- _EXERCISE DIRECTIONS_
Please find every line of the listing below where "Dual" occurs and copy it.

- _SOURCE DATA_
# # # # # # #
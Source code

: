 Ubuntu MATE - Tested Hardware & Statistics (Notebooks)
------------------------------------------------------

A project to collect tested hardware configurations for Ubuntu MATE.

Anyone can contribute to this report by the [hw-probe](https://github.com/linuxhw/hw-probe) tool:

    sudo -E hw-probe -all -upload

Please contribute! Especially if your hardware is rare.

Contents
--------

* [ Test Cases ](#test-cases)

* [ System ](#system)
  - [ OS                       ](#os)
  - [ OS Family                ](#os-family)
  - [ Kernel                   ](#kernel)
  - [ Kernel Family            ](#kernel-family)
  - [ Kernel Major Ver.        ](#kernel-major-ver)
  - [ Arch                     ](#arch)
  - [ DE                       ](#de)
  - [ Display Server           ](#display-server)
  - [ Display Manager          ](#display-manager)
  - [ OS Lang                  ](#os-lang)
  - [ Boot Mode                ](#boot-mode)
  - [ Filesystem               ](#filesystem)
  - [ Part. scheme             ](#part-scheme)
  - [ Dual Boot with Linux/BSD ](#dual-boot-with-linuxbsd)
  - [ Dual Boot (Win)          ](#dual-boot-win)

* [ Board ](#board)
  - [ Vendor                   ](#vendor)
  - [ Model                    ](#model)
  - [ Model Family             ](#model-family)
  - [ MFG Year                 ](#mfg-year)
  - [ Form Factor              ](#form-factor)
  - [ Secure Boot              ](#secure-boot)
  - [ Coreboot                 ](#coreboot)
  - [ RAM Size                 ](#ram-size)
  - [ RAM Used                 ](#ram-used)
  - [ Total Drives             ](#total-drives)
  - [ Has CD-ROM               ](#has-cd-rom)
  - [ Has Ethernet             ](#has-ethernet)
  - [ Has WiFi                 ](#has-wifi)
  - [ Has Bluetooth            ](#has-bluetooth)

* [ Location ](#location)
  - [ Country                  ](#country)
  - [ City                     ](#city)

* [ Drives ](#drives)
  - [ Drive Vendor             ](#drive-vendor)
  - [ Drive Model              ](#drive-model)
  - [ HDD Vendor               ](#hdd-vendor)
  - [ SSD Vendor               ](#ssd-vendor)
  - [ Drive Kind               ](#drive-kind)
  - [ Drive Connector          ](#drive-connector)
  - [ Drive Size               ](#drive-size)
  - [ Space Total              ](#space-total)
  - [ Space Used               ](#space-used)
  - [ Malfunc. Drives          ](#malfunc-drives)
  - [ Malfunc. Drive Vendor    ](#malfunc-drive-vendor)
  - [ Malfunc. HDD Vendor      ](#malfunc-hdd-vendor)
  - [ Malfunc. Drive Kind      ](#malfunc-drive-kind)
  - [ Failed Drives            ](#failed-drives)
# # # # # # #
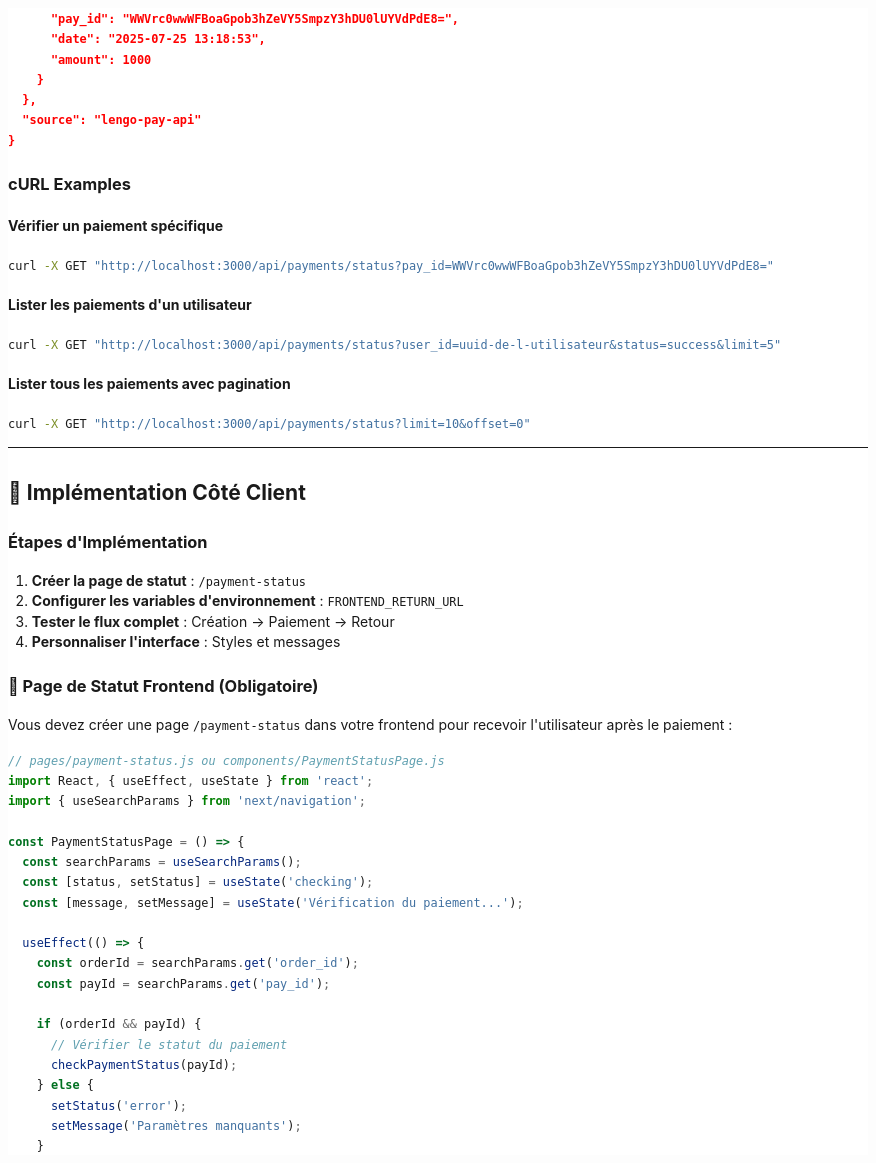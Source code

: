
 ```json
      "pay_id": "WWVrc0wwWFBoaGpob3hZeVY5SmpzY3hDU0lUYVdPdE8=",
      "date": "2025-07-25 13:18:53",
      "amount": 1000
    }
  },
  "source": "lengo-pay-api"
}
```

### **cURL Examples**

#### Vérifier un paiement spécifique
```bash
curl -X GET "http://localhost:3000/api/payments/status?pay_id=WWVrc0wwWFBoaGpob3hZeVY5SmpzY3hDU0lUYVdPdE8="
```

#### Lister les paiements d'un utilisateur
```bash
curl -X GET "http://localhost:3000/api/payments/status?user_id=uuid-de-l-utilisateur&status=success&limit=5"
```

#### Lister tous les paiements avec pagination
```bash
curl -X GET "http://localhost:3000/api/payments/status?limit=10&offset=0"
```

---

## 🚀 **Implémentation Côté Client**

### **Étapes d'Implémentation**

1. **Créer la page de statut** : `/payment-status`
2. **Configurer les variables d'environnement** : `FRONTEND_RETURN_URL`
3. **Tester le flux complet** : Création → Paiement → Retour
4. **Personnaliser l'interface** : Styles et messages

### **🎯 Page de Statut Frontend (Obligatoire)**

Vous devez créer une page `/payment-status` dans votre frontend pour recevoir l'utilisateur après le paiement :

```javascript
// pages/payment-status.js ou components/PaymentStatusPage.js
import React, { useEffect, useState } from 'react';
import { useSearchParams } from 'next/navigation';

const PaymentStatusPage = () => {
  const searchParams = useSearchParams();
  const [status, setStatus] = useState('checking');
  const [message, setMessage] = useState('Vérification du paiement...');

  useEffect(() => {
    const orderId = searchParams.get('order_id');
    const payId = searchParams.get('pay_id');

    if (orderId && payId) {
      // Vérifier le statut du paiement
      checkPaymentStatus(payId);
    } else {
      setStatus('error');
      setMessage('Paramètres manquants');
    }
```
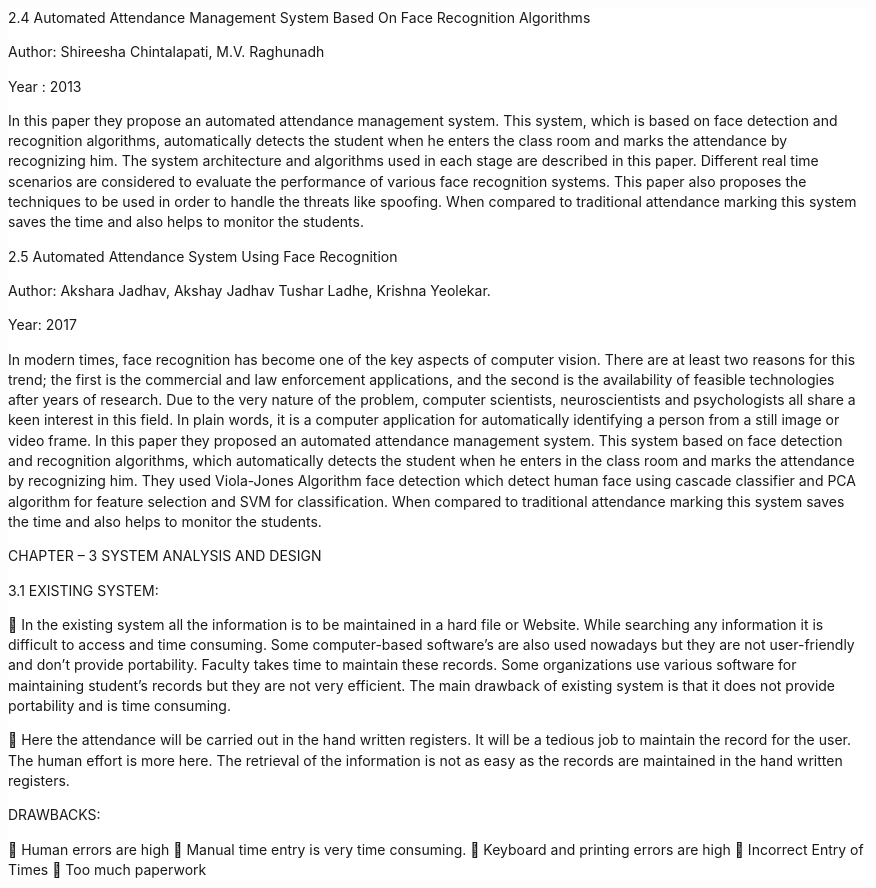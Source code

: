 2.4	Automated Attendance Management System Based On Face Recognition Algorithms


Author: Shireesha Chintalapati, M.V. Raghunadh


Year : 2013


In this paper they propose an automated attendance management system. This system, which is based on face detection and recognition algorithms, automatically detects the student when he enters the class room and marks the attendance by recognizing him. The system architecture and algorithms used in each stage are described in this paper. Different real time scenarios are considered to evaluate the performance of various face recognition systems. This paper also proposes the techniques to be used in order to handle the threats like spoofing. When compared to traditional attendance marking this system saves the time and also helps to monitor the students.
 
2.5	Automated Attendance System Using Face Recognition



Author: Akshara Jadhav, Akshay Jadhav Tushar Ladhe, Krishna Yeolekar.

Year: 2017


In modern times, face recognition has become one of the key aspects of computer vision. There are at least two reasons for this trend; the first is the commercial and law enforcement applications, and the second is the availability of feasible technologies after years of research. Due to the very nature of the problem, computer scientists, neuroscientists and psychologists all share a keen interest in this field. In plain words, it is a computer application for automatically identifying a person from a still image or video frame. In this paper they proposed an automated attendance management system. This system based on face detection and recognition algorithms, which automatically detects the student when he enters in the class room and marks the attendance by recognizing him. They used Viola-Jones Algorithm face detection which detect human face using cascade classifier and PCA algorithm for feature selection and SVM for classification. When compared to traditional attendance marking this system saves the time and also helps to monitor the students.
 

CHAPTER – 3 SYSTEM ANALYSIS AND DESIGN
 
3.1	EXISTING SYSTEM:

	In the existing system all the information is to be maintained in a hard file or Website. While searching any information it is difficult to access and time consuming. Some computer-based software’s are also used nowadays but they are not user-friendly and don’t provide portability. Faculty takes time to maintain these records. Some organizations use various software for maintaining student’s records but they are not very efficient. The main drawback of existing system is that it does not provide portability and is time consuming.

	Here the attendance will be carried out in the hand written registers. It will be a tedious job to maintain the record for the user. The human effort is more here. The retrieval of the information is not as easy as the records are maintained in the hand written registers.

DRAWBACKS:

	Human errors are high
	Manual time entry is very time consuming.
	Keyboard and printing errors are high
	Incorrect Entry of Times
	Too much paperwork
# # # # # # #
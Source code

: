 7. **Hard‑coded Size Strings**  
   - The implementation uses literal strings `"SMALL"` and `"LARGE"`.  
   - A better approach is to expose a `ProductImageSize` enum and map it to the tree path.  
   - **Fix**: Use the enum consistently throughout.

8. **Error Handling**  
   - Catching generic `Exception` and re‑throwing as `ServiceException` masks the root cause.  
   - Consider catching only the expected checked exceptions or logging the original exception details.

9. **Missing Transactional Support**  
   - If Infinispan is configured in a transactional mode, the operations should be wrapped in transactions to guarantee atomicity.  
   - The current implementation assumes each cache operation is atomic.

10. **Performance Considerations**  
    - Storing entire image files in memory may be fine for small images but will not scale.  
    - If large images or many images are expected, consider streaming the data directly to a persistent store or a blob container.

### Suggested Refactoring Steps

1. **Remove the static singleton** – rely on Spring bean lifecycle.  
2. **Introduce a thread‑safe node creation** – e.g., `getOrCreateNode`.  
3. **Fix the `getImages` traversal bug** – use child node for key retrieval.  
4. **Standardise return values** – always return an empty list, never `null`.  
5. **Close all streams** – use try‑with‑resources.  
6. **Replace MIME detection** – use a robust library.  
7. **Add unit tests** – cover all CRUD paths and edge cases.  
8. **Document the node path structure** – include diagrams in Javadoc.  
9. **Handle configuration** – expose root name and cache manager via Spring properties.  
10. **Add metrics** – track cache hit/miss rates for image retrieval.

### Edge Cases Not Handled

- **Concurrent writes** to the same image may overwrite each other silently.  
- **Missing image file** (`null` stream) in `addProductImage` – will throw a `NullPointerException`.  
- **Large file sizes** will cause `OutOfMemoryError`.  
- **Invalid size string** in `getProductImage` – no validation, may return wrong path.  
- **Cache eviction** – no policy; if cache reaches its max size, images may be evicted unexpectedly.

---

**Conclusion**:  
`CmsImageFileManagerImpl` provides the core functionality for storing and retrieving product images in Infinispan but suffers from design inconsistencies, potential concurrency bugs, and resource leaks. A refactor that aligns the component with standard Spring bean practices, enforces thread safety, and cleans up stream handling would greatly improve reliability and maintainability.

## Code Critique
# # # # # # #
- _YOUR RESPONSE_
  - [ Dual Boot with Linux/BSD ](#dual-boot-with-linuxbsd)
  - [ Dual Boot (Win)          ](#dual-boot-win)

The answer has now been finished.